Mr. Redmond said his problems began when lightning struck his shop in the 8200 block of Baltimore & Annapolis Blvd. in August 1993, wiping out computerized financial records for the shop for much of that year.

He said his clerks overestimated sales receipts when they re-entered the information for the early part of 1993. After the shop's 1993 return was filed, his accountants told him that the business, which has 20 employees, might qualify for a federal tax credit, Mr. Redmond said.

He displayed a Dec. 11, 1994, letter from the IRS saying that he was being given credit for $24,336 for taxes overpaid for the 1993 tax year and said he was negotiating the amount of the credit he was owed late last year when the lien was filed.

3' "It came out of the blue," he said.

Four notices

Dominic LaPonzina, an IRS spokesman, said a federal tax lien "is not something that's news to the taxpayer."

A delinquent taxpayer receives four notices over seven or eight weeks before a federal tax lien is filed, he said.

pTC The federal lien, filed Dec. 5, 1995, shows $22,185 overdue in payroll withholding taxes and $9,079 overdue in corporate taxes for 1994 and 1995.

The state lien shows $1,484 owed for payroll withholding taxes, $112 in interest and $127 in penalties for 1995.

Mr. LaPonzina said that federal privacy laws prevented him from discussing Mr. Redmond's case. He said that Mr. Redmond might have paid off part of the debt but that the lien would remain on file until the full amount was paid.

Mr. Redmond said he owes no money to the IRS. He produced a Dec. 8, 1995, notice known as a release of levy, which was issued by the IRS to Mr. Redmond's bank, the Bank of Glen Burnie, that he said effectively released him from the federal lien.

Cleared credit

Mr. Redmond said that to secure the release, he paid $3,400 to IRS representatives in Annapolis, which cleared his line of credit with the bank.
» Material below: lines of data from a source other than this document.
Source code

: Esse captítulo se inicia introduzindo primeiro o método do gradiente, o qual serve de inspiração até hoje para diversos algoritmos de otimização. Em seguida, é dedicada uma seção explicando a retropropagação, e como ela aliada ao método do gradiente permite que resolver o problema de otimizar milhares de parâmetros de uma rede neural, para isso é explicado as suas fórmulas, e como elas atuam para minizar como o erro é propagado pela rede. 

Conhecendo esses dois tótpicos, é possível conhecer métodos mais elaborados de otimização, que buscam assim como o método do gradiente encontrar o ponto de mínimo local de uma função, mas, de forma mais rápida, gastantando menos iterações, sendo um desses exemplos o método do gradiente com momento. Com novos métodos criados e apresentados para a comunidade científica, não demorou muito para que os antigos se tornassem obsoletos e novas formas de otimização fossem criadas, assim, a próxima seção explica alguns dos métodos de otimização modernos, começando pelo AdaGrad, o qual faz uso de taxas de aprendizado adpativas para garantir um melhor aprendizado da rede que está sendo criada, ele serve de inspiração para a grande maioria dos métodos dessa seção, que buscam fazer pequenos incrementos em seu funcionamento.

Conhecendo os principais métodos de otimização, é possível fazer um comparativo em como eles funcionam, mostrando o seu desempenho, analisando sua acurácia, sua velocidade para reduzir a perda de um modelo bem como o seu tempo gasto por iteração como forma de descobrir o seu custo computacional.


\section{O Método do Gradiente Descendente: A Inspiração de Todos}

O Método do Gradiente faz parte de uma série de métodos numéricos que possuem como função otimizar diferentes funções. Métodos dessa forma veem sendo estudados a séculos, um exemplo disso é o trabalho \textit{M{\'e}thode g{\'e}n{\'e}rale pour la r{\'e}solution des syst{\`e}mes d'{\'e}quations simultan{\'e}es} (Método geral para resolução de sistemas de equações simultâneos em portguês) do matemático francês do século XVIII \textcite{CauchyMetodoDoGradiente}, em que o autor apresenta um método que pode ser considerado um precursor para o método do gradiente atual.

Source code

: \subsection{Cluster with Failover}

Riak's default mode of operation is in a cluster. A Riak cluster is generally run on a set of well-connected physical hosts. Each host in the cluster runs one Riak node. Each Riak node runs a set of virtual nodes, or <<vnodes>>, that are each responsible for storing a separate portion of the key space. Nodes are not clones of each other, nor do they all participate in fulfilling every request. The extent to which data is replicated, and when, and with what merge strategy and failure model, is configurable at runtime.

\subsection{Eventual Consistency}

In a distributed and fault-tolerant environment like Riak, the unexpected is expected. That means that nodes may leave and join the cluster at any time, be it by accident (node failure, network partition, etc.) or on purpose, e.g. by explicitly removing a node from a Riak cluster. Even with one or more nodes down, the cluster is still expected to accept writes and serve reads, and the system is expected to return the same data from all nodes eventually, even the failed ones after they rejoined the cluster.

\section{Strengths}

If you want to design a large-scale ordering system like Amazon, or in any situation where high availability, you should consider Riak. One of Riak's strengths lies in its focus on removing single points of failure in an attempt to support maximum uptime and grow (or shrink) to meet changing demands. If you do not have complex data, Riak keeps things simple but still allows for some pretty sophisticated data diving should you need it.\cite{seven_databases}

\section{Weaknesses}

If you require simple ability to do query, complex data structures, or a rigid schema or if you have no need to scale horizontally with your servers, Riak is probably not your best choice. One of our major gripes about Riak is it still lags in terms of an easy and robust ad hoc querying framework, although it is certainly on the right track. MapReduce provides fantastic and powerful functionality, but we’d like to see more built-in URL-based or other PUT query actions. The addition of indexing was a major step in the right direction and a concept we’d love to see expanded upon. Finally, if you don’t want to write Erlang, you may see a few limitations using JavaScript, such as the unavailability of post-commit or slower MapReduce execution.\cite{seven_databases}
"They wouldn't have given me this unless I satisfied the lien," Mr. Redmond said.

Mr. LaPonzina said businesses often are given release of levy notices, even when they still owe taxes.

Such releases often are issued if the taxpayer can demonstrate a hardship in meeting payrolls or other expenses, he said.

"Release of a levy is something separate and apart from the release of the lien. You can very easily have one and not the other," Mr. LaPonzina said.

Unless Mr. Redmond has a release of lien, he still owes all or part of the $31,264, the IRS official said.

Mr. Redmond said he knew nothing about the state tax lien, which was filed in the Annapolis courthouse Dec. 12, but Marvin Bond, a spokesman for the state comptroller, said the office sends at least three notices to a delinquent taxpayer before filing a lien.